Entries taken from a collection
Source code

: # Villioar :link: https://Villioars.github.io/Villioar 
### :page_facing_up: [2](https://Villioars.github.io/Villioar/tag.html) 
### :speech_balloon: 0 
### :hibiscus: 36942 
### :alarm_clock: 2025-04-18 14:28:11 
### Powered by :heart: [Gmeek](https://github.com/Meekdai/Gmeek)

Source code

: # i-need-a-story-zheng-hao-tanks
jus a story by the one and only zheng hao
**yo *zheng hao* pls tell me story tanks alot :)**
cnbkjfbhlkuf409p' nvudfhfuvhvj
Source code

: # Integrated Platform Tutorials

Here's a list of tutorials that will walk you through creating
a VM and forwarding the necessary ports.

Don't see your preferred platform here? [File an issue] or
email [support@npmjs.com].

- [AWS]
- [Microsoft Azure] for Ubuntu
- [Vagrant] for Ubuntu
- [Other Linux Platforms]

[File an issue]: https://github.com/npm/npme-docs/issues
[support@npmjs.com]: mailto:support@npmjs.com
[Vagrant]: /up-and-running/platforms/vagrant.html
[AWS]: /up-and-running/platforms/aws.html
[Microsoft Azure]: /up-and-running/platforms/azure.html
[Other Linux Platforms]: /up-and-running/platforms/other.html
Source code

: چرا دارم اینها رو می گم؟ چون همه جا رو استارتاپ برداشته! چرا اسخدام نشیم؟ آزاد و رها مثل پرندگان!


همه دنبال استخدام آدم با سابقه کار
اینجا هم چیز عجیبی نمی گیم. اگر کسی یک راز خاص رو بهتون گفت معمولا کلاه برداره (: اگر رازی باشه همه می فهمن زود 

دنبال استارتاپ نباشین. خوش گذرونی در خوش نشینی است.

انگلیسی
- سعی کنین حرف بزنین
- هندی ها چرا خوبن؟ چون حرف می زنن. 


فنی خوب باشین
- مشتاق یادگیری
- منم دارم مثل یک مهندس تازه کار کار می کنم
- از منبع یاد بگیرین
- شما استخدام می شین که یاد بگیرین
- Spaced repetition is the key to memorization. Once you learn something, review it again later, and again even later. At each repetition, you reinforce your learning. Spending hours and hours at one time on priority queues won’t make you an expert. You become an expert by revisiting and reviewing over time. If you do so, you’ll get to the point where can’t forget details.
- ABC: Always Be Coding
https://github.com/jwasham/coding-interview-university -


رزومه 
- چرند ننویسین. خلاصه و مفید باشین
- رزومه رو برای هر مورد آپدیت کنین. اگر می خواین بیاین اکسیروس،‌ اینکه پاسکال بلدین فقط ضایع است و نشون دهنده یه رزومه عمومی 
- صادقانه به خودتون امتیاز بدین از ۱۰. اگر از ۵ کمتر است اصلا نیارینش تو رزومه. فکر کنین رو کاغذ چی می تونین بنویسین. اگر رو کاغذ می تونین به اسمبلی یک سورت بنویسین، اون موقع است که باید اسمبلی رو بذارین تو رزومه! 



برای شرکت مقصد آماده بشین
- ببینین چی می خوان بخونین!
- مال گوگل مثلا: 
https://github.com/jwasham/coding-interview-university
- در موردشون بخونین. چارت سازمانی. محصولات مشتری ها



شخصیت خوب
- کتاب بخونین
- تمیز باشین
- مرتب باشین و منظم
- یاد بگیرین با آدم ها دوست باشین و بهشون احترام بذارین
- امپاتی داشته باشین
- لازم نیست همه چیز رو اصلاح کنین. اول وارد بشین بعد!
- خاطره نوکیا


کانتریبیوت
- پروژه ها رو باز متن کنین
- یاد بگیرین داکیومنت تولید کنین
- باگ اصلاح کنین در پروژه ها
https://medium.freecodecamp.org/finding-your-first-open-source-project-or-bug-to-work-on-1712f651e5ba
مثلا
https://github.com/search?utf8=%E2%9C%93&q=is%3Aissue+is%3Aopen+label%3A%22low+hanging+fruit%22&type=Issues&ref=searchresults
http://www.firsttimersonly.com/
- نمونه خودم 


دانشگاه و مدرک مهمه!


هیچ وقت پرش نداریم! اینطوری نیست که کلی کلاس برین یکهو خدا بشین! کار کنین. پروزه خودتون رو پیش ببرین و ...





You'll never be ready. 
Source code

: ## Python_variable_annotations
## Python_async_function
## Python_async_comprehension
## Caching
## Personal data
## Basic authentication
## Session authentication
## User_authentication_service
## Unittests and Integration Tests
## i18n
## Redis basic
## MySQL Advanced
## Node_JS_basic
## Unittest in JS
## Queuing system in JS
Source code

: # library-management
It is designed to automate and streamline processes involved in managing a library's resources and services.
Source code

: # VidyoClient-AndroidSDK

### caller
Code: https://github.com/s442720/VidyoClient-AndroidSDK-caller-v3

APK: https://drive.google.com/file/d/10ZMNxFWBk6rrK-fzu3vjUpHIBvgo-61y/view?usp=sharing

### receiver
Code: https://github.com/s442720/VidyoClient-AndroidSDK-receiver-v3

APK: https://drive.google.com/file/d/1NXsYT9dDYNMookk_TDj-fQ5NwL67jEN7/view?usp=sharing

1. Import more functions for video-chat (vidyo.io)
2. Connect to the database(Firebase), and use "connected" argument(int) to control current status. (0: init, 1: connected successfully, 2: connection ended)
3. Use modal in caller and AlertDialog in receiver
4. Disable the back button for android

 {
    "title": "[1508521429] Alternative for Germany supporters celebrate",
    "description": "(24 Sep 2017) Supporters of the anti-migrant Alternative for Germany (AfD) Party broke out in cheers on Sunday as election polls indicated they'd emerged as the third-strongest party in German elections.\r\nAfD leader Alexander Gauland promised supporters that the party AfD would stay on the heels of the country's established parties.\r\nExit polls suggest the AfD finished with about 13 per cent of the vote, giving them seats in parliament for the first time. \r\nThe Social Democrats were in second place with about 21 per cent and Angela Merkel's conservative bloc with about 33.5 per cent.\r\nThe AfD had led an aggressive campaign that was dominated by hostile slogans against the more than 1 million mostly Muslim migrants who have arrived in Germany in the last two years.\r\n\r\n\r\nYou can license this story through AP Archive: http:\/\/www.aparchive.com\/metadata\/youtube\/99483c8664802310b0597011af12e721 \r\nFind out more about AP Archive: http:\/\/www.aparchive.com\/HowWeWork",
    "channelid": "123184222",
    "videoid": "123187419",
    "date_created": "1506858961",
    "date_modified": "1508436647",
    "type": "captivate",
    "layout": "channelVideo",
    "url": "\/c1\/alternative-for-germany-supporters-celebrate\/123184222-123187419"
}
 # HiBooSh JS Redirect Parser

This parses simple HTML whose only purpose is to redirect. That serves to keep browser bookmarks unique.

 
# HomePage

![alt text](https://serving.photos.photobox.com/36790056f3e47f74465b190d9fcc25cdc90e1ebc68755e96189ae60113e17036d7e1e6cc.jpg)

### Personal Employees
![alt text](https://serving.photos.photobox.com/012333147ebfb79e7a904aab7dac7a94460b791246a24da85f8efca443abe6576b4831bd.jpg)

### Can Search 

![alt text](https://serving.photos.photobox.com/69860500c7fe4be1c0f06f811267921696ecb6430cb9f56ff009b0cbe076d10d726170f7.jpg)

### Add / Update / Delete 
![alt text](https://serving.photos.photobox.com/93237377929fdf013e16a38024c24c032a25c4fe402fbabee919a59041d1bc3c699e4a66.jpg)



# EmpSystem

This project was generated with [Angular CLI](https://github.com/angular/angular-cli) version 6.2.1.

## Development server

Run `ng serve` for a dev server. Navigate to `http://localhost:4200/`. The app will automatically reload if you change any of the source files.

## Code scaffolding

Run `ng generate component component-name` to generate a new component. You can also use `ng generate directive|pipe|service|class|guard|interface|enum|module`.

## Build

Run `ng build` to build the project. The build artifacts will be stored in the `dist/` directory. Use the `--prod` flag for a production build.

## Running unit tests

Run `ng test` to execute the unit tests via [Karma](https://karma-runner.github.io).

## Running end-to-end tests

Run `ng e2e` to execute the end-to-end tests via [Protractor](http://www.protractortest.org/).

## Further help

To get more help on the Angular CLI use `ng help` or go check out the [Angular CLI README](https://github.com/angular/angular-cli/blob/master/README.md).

## Directions
What is needed is an exact copy of the lines above, from the one containing "- مرتب باشین و منظم" through the one containing "هیچ وقت پرش", with nothing added.

## Written solution
- مرتب باشین و منظم
- یاد بگیرین با آدم ها دوست باشین و بهشون احترام بذارین
- امپاتی داشته باشین
- لازم نیست همه چیز رو اصلاح کنین. اول وارد بشین بعد!
- خاطره نوکیا


کانتریبیوت
- پروژه ها رو باز متن کنین
- یاد بگیرین داکیومنت تولید کنین
- باگ اصلاح کنین در پروژه ها
https://medium.freecodecamp.org/finding-your-first-open-source-project-or-bug-to-work-on-1712f651e5ba
مثلا
https://github.com/search?utf8=%E2%9C%93&q=is%3Aissue+is%3Aopen+label%3A%22low+hanging+fruit%22&type=Issues&ref=searchresults
http://www.firsttimersonly.com/
- نمونه خودم 


دانشگاه و مدرک مهمه!


هیچ وقت پرش نداریم! اینطوری نیست که کلی کلاس برین یکهو خدا بشین! کار کنین. پروزه خودتون رو پیش ببرین و ...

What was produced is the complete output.